Metadata-Version: 2.1
Name: distfeat
Version: 0.2
Summary: Library for manipulation of phonological distinctive features
Home-page: https://github.com/tresoldi/distfeat
Author: Tiago Tresoldi
Author-email: tresoldi@shh.mpg.de
License: MIT
Description: # DistFeat Python library
        
        DistFeat is a Python library for manipulating segmental/distinctive phonological features.
        
        
        [![DOI](https://zenodo.org/badge/DOI/10.5281/zenodo.3902005.svg)](https://doi.org/10.5281/zenodo.3902005)

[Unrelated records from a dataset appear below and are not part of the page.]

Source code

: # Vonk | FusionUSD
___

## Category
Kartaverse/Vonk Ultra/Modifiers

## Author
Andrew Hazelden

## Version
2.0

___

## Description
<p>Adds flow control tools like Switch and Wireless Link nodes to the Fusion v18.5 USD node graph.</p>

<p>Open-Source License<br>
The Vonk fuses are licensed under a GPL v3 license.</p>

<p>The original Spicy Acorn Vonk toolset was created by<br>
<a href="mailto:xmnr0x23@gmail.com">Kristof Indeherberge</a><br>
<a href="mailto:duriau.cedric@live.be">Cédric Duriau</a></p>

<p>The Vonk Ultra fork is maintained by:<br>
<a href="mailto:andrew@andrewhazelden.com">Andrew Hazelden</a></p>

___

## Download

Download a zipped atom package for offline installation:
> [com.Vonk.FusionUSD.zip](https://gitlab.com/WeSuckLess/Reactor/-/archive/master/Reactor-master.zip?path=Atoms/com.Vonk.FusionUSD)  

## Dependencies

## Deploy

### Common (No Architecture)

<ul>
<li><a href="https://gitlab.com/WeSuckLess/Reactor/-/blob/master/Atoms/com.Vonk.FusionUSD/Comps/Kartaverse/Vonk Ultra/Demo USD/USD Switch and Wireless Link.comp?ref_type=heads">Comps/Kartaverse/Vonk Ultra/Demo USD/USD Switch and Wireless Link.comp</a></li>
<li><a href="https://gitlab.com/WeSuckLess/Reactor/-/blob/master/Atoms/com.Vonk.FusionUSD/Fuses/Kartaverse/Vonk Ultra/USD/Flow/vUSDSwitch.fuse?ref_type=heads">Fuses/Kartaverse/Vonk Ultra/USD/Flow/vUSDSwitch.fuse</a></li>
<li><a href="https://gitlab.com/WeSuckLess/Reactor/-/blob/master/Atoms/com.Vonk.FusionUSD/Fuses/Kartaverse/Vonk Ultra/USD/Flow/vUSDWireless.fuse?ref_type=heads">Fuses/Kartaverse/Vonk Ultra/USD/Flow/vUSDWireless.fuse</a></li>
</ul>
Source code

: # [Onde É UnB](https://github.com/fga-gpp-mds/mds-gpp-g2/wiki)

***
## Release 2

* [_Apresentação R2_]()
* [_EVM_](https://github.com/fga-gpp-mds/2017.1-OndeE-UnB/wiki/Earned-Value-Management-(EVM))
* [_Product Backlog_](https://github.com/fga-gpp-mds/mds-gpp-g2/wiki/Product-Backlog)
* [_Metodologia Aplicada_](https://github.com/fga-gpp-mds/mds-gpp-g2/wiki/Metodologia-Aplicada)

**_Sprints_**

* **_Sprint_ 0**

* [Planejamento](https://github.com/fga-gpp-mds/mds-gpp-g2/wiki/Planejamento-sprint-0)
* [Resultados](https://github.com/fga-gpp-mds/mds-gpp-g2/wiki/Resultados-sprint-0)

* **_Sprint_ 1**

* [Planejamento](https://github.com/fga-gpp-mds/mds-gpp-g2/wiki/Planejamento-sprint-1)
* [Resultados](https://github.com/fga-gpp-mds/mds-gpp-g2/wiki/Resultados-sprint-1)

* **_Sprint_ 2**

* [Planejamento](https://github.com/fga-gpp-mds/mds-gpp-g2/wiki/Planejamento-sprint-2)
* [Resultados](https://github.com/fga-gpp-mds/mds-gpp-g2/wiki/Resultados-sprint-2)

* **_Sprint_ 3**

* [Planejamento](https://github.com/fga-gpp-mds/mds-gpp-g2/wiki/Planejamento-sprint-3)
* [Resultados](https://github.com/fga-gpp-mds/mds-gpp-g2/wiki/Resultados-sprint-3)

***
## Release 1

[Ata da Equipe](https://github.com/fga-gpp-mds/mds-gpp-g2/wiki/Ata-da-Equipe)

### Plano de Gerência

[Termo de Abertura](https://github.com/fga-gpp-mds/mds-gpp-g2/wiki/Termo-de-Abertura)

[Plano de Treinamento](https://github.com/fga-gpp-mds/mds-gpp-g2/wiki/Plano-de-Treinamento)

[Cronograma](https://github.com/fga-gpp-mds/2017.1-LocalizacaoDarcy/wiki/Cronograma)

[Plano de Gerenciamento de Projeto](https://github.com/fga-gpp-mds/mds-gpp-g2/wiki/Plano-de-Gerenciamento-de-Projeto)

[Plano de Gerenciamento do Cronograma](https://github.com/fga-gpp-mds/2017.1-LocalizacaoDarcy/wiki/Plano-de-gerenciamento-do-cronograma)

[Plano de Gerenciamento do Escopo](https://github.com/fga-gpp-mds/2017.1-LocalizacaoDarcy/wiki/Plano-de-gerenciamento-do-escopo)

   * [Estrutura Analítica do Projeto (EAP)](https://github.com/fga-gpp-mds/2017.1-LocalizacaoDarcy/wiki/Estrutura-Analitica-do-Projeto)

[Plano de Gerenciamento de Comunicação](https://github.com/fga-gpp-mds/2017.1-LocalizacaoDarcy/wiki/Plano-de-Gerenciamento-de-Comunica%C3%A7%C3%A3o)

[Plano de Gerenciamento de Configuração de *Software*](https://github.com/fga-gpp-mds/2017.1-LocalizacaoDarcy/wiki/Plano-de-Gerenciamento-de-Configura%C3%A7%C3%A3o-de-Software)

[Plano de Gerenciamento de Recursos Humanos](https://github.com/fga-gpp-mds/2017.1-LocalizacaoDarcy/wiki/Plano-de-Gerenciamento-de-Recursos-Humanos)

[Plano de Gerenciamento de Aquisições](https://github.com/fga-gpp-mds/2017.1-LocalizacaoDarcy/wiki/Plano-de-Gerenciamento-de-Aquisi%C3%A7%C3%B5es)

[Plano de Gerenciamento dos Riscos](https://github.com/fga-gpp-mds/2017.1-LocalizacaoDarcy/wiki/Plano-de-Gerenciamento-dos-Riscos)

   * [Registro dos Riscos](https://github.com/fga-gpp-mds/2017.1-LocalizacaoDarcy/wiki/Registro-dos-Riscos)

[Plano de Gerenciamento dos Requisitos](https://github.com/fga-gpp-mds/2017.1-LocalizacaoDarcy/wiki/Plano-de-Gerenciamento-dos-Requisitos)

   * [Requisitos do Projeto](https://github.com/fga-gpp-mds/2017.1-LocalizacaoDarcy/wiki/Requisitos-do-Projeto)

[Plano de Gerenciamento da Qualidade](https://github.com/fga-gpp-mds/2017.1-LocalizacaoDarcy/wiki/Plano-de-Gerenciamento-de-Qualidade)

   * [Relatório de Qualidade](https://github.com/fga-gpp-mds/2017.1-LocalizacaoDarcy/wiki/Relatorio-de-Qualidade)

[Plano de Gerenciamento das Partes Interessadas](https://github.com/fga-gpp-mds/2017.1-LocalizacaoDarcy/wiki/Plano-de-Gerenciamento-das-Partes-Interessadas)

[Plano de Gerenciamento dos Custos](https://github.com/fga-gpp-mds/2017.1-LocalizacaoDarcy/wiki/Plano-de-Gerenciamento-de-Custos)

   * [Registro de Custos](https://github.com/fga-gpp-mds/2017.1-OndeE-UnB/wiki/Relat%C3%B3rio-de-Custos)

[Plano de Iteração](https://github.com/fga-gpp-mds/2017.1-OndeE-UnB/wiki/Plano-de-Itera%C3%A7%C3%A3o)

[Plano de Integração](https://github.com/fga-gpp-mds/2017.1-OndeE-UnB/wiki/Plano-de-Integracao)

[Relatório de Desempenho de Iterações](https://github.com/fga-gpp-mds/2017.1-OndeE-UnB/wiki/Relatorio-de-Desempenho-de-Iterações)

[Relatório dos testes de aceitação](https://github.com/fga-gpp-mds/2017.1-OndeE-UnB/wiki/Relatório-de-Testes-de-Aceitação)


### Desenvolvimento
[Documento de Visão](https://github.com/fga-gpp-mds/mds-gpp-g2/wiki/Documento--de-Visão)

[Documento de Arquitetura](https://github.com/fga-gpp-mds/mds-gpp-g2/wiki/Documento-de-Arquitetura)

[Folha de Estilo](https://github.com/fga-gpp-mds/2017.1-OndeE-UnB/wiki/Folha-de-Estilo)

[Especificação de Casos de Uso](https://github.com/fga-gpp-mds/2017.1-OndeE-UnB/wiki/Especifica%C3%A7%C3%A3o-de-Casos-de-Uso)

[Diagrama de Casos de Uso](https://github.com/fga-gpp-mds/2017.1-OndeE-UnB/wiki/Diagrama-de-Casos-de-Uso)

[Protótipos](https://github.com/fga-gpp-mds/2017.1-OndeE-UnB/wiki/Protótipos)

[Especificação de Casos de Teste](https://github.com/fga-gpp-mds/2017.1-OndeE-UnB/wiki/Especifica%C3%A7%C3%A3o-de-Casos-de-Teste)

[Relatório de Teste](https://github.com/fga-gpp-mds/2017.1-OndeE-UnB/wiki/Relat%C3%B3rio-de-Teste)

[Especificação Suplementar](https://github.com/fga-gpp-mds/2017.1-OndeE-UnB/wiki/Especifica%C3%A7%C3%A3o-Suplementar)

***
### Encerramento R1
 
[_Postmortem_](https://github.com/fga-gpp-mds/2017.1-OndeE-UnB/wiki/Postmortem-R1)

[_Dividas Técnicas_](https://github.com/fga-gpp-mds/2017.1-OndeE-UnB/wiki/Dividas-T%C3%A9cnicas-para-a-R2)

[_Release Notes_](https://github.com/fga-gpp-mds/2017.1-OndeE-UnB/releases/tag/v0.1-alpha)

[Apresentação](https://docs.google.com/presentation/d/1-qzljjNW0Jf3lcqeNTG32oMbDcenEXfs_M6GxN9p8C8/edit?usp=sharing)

        [![PyPI](https://img.shields.io/pypi/v/distfeat.svg)](https://pypi.org/project/distfeat)
        [![Build Status](https://travis-ci.org/tresoldi/distfeat.svg?branch=master)](https://travis-ci.org/tresoldi/distfeat)
        [![codecov](https://codecov.io/gh/tresoldi/distfeat/branch/master/graph/badge.svg)](https://codecov.io/gh/tresoldi/distfeat)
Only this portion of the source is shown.